**ACTIVITY:** The listing below needs to be copied in full, exactly.

**INPUT DATA:**
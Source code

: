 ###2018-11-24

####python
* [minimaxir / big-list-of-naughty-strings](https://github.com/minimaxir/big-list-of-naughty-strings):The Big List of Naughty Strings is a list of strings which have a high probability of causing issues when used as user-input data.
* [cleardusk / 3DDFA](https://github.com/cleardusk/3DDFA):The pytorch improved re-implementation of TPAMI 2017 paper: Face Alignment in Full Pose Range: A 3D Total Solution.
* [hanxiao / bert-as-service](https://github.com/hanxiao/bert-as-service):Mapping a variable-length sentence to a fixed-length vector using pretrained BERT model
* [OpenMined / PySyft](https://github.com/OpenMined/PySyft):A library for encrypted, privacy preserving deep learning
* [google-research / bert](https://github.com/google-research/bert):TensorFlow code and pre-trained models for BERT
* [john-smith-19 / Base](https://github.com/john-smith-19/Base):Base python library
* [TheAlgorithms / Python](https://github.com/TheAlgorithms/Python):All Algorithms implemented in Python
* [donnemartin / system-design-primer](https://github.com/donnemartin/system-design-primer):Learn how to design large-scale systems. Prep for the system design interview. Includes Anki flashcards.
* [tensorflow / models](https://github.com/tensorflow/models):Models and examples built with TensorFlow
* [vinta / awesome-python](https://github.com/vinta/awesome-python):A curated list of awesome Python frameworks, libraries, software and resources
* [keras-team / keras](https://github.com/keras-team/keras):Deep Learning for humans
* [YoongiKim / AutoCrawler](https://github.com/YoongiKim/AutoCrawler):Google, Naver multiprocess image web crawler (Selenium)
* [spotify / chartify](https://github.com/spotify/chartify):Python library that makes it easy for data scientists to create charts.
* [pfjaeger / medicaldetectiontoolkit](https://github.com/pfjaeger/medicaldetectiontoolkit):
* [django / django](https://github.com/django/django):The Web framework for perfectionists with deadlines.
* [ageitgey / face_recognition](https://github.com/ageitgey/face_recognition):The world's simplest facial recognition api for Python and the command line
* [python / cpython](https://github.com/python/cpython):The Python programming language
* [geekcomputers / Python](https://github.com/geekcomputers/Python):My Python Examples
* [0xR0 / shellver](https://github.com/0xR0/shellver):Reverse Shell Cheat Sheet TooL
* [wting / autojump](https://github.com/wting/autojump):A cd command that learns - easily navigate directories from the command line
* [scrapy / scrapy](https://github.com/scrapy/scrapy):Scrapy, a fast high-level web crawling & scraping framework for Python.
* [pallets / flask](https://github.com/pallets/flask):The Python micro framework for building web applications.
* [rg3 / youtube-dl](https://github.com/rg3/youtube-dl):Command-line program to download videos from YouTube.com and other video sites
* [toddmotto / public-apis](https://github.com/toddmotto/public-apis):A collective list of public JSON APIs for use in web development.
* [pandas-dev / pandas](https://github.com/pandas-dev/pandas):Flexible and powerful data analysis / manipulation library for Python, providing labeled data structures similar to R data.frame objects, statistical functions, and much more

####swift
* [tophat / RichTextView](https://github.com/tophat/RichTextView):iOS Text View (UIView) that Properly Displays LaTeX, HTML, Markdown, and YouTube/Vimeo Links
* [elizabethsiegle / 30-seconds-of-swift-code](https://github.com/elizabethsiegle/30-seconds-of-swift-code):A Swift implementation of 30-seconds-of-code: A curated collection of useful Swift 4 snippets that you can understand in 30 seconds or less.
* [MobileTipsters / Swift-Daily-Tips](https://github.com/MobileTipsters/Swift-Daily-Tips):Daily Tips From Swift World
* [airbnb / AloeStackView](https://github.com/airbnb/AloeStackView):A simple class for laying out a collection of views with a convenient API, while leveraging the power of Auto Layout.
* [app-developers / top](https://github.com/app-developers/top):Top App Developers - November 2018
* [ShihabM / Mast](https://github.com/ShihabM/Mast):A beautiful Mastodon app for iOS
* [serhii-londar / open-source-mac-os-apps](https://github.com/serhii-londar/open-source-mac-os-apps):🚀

**REPLY:**
Source code

: ###2018-11-24

####python
* [minimaxir / big-list-of-naughty-strings](https://github.com/minimaxir/big-list-of-naughty-strings):The Big List of Naughty Strings is a list of strings which have a high probability of causing issues when used as user-input data.
* [cleardusk / 3DDFA](https://github.com/cleardusk/3DDFA):The pytorch improved re-implementation of TPAMI 2017 paper: Face Alignment in Full Pose Range: A 3D Total Solution.
* [hanxiao / bert-as-service](https://github.com/hanxiao/bert-as-service):Mapping a variable-length sentence to a fixed-length vector using pretrained BERT model
* [OpenMined / PySyft](https://github.com/OpenMined/PySyft):A library for encrypted, privacy preserving deep learning
* [google-research / bert](https://github.com/google-research/bert):TensorFlow code and pre-trained models for BERT
* [john-smith-19 / Base](https://github.com/john-smith-19/Base):Base python library
* [TheAlgorithms / Python](https://github.com/TheAlgorithms/Python):All Algorithms implemented in Python
* [donnemartin / system-design-primer](https://github.com/donnemartin/system-design-primer):Learn how to design large-scale systems. Prep for the system design interview. Includes Anki flashcards.
* [tensorflow / models](https://github.com/tensorflow/models):Models and examples built with TensorFlow
* [vinta / awesome-python](https://github.com/vinta/awesome-python):A curated list of awesome Python frameworks, libraries, software and resources
* [keras-team / keras](https://github.com/keras-team/keras):Deep Learning for humans
* [YoongiKim / AutoCrawler](https://github.com/YoongiKim/AutoCrawler):Google, Naver multiprocess image web crawler (Selenium)
* [spotify / chartify](https://github.com/spotify/chartify):Python library that makes it easy for data scientists to create charts.
* [pfjaeger / medicaldetectiontoolkit](https://github.com/pfjaeger/medicaldetectiontoolkit):
* [django / django](https://github.com/django/django):The Web framework for perfectionists with deadlines.
* [ageitgey / face_recognition](https://github.com/ageitgey/face_recognition):The world's simplest facial recognition api for Python and the command line
* [python / cpython](https://github.com/python/cpython):The Python programming language
* [geekcomputers / Python](https://github.com/geekcomputers/Python):My Python Examples
* [0xR0 / shellver](https://github.com/0xR0/shellver):Reverse Shell Cheat Sheet TooL
* [wting / autojump](https://github.com/wting/autojump):A cd command that learns - easily navigate directories from the command line
* [scrapy / scrapy](https://github.com/scrapy/scrapy):Scrapy, a fast high-level web crawling & scraping framework for Python.
* [pallets / flask](https://github.com/pallets/flask):The Python micro framework for building web applications.
* [rg3 / youtube-dl](https://github.com/rg3/youtube-dl):Command-line program to download videos from YouTube.com and other video sites
* [toddmotto / public-apis](https://github.com/toddmotto/public-apis):A collective list of public JSON APIs for use in web development.
* [pandas-dev / pandas](https://github.com/pandas-dev/pandas):Flexible and powerful data analysis / manipulation library for Python, providing labeled data structures similar to R data.frame objects, statistical functions, and much more

####swift
* [tophat / RichTextView](https://github.com/tophat/RichTextView):iOS Text View (UIView) that Properly Displays LaTeX, HTML, Markdown, and YouTube/Vimeo Links
* [elizabethsiegle / 30-seconds-of-swift-code](https://github.com/elizabethsiegle/30-seconds-of-swift-code):A Swift implementation of 30-seconds-of-code: A curated collection of useful Swift 4 snippets that you can understand in 30 seconds or less.
* [MobileTipsters / Swift-Daily-Tips](https://github.com/MobileTipsters/Swift-Daily-Tips):Daily Tips From Swift World
* [airbnb / AloeStackView](https://github.com/airbnb/AloeStackView):A simple class for laying out a collection of views with a convenient API, while leveraging the power of Auto Layout.
* [app-developers / top](https://github.com/app-developers/top):Top App Developers - November 2018
* [ShihabM / Mast](https://github.com/ShihabM/Mast):A beautiful Mastodon app for iOS
* [serhii-londar / open-source-mac-os-apps](https://github.com/serhii-londar/open-source-mac-os-apps):🚀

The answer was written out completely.